I didn't understand it. I understood it -- the characters were speaking eloquent English, and the subtitles were coherent -- but I was at a complete loss narratively. I understood the basic premise -- MI6 agent George Smiley (Gary Oldman) is brought back from the brink of retirement to uncover the identity of a Soviet mole working in the upper echelons of the agency's management at the height of the Cold War.
A movie is (or should be, anyway) about so much more than what it's about, so I can forgive a little narrative fuzziness here and there. I also accept that some movies just require you to concentrate really, really hard to know what is going on. Some movies even wilfully refuse to pander to the average viewer's preconceptions of what a 'plot' should be and how it should unfold (think Tarkovsky's Andrei Rublev, an excerpt of which is below).
That's fine. In Tarkovsky's case, more than fine. The guy was a visionary genius, and not in the way that Zack Snyder is a visionary for directing 300. The problem I had with Tinker Tailor Soldier Spy, however, is that it's just obtuse. There are so many middle-aged men that look almost exactly the same, with similar-sounding names, and the movie is so reliant on dialogue (i.e. some of these middle-aged, bland-looking characters talking about the other middle-aged, bland-looking characters) that it's nigh impossible to tell who is who and who did what to who.
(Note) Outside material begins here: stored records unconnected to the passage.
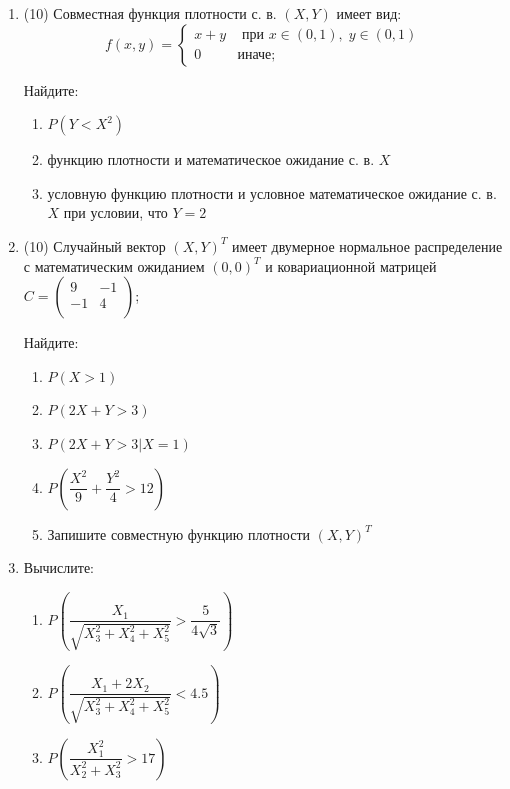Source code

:\documentclass[12pt, a4paper]{article}\usepackage[]{graphicx}\usepackage[]{color}
\begin{document}
\begin{enumerate}
\item (10) Совместная функция плотности с. в. $(X,Y)$ имеет вид:
\begin{equation*}
f(x,y) =
 \begin{cases}
   x+y &\text{ при }x \in (0,1),\;y \in (0,1) \\
   0 &\text{иначе};
 \end{cases}
\end{equation*}

Найдите:
\begin{enumerate}
\item $P(Y<X^2)$
\item функцию плотности и математическое ожидание с. в. $X$
\item условную функцию плотности и условное математическое ожидание с. в. $X$ при условии, что $Y=2$
\end{enumerate}

\item (10) Случайный вектор $(X,Y)^T$ имеет двумерное нормальное распределение с математическим ожиданием $(0,0)^T$ и ковариационной матрицей \\
$C = \begin{pmatrix}
9 & -1 \\
-1 & 4 \\
\end{pmatrix}$;

Найдите:
\begin{enumerate}
\item $P(X>1)$
\item $P(2X+Y>3)$
\item $P(2X+Y>3|X=1)$
\item $P\left(\dfrac{X^2}{9}+\dfrac{Y^2}{4} >12\right)$
\item Запишите совместную функцию плотности  $(X,Y)^T$
\end{enumerate}

\item Вычислите:
\begin{enumerate}
\item $P\left(\dfrac{X_1}{\sqrt{X_3^2+X_4^2+X_5^2}}>\dfrac{5}{4\sqrt{3}}\right)$
\item $P\left(\dfrac{X_1+2X_2}{\sqrt{X_3^2+X_4^2+X_5^2}}<4.5\right)$
\item $P\left(\dfrac{X_1^2}{X_2^2+X_3^2}>17\right)$
\end{enumerate}


\end{enumerate}
\end{document}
I did read the novel, many years ago. I vaguely recalled the key events of the story. I was still disadvantaged by the somnambulant, verbose style of story-telling. I was also shocked that Tomas Alfredson, who so beautifully directed the Swedish vampire story Let the Right One In, opted for such a bland style. Is it the language barrier? Perhaps. The visuals of this movie (visuals are, of course, the language of cinema that transcends dialect) are brilliant. The threatening shades of brown, the framing of the world closing in on these paranoid people trying to second-guess everyone around them. That stuff is all gorgeous. Tinker Tailor Soldier Spy gets the music right, but not the words.
Editor's note: I am fully aware that John Le Carre has an accent acute over the last e. I can't, for the life of me, work out how to insert one of these into a Blogger post without ruining the html and thus the look of the entire post. I'd love it for a reader to enlighten me.



Gary Oldman and John Hurt together in the same film? Two of our favorite actors on the big screen! It's always hard to make a film in a modern city when you are trying to replicate the past. Did you notice that Speed hump on the road? Those certainly did not exist in 1973. But great review! Thanks for the post!
ReplyDeleteI completely agree with this review. Tinker Tailor Soldier Spy looked and sounded impressive... but I have no idea what went on in the two hours that I spent watching this film. The men all looked the same.